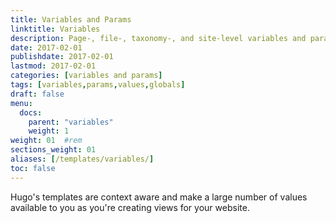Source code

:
 ```yaml
---
title: Variables and Params
linktitle: Variables
description: Page-, file-, taxonomy-, and site-level variables and parameters available in templates.
date: 2017-02-01
publishdate: 2017-02-01
lastmod: 2017-02-01
categories: [variables and params]
tags: [variables,params,values,globals]
draft: false
menu:
  docs:
    parent: "variables"
    weight: 1
weight: 01	#rem
sections_weight: 01
aliases: [/templates/variables/]
toc: false
---
```


Hugo's templates are context aware and make a large number of values available to you as you're creating views for your website.

[Go templates]: /templates/introduction/ "Understand context in Go templates by learning the language's fundamental templating functions."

• _Work request_: A precise copy of each record, with the images removed, should be output.

• _Response to this task_:
Source code

:
 ```yaml
---
title: Variables and Params
linktitle: Variables
description: Page-, file-, taxonomy-, and site-level variables and parameters available in templates.
date: 2017-02-01
publishdate: 2017-02-01
lastmod: 2017-02-01
categories: [variables and params]
tags: [variables,params,values,globals]
draft: false
menu:
  docs:
    parent: "variables"
    weight: 1
weight: 01	#rem
sections_weight: 01
aliases: [/templates/variables/]
toc: false
---
```


Hugo's templates are context aware and make a large number of values available to you as you're creating views for your website.

[Go templates]: /templates/introduction/ "Understand context in Go templates by learning the language's fundamental templating functions."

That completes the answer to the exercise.